Read below for the details for concerts from Wednesday, July 17-Tuesday, July 22.

Tanglewood

• Wednesday, July 17, 8 p.m. in Ozawa Hall • Recital Series: The phenomenal world-class piano virtuoso Yuja Wang presents a piano recital in Ozawa Hall.

• Thursday July 18, 8 p.m. in Ozawa Hall • Recital SeriesLes Arts Florissants, William Christie, Director and Mourad Merzouki, Choreographer presents a performance of Henry Purcell's ‘semi-opera'/Restoration Drama "The Fairy Queen."

• Friday, July 19, 8 p.m. in the Shed: Maestro Dima Slobodeniouk leads the Boston Symphony Orchestra in a program of Leonard Bernstein (the deeply moving, jazz-tinged Symphony No. 2 ("Age of Anxiety") and Brahms' glorious Symphony No. 3.

• Saturday, July 20, 8 p.m. in the Shed: BSO Maestro Andris Nelsons leads the Orchestra in a concert version of Richard Wagner's thrilling concluding music drama from his "Ring" cycle-tetralogy, "Götterdämmerung." The stellar vocal soloists include sopranos Christine Goerke and Amanda Majeske, tenor Michael Weinius, baritone James Rutherford, bass Morris Robinson and Rhine maidens Diana Newman, Renée Tatum and Annie Rosen.

• Sunday, July 21, 2:30 p.m. in the Shed: Maestro Nelsons leads the Tanglewood Music Center Orchestra (TMCO) in a program of Ives (the amazingly evocative "Three Places in New England"), Beethoven (the powerful Piano Concerto No. 3 with soloist Emanuel Ax) and Richard Strauss ("Also sprach Zarathustra" — you'll recognize its iconic "sunrise" opening).

• Tuesday, July 22, 7:00 p.m. in the Shed • Popular Artist Series: Beck, with the Boston Pops, Edwin Outwater, conductor.

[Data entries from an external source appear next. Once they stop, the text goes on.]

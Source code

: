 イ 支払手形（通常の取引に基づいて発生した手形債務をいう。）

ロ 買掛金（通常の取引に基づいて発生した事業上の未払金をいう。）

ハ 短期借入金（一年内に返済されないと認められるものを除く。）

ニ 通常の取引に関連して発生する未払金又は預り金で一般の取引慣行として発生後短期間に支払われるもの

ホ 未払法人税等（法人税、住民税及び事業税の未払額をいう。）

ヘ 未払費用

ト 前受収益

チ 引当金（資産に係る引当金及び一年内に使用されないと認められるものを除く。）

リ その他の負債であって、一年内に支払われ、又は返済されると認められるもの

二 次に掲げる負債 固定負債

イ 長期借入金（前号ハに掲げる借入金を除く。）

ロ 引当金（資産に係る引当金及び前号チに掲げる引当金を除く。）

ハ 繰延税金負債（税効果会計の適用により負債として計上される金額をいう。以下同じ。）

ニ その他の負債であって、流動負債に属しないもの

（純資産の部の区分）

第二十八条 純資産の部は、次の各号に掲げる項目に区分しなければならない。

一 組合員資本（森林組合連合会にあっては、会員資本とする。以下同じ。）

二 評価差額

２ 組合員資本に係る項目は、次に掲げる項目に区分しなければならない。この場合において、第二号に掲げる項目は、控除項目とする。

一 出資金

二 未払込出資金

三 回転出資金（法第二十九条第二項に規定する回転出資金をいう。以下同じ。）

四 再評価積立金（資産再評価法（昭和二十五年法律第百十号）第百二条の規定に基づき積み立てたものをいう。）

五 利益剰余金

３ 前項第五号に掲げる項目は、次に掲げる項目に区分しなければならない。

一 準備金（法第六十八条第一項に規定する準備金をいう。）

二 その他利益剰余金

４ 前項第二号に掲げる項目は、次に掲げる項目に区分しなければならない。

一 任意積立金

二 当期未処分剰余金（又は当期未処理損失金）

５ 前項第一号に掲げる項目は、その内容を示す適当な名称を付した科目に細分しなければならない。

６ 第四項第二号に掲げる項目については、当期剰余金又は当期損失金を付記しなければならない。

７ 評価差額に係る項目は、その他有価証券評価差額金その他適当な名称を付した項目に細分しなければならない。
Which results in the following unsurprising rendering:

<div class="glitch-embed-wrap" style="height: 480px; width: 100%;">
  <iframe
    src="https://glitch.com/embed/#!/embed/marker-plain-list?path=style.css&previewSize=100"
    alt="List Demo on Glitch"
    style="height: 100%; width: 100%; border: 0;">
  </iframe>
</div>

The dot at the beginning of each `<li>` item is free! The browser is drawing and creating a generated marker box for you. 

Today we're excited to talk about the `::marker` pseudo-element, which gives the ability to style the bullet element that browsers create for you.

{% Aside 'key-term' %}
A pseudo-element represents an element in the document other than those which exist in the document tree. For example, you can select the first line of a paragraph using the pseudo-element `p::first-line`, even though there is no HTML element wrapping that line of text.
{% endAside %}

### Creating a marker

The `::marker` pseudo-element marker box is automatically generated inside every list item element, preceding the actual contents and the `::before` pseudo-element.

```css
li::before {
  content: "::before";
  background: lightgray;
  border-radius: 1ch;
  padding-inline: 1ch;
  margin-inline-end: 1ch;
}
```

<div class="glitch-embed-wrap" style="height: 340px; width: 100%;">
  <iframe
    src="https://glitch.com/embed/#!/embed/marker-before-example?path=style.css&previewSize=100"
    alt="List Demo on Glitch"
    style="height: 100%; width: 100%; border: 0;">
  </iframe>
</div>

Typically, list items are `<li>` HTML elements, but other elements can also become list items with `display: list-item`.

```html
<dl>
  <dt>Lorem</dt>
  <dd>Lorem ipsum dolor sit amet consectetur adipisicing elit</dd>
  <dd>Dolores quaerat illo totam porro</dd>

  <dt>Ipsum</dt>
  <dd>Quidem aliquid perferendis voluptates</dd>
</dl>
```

For tickets to all Tanglewood events, call 888-266-1200, or go to tanglewood.org.

Sevenars Music Festival

Founded in 1968, Sevenars Concerts, Inc., presents its 56th anniversary season of six summer concerts, held at the Academy in South Worthington, located at 15 Ireland St., just off Route 112.

• Sunday, July 21, at 4 p.m.: Sevenars is delighted to present violist Ron Gorevic, returning to Sevenars after his stunning Bach recital in 2023. This year, Gorevic will offer a groundbreaking program including music of Kenji Bunch, Sal Macchia, Larry Wallach, and Tasia Wu, the latter three composing especially for him. In addition, he'll offer Bach's magnificent Chaconne in D minor and Max Reger's 3rd Suite.

Hailed by The New York Times, Gorevic continues a long and distinguished career as a performer on both violin and viola. Along with solo recitals, he has toured the United States, Germany, Japan, Korea, and Australia, performing most of the quartet repertoire. In London, he gave the British premieres of pieces by Donald Erb and Ned Rorem. He has recorded for Centaur Records as soloist and member of the Prometheus Piano Quartet, and for Koch Records as a member of the Chester String Quartet.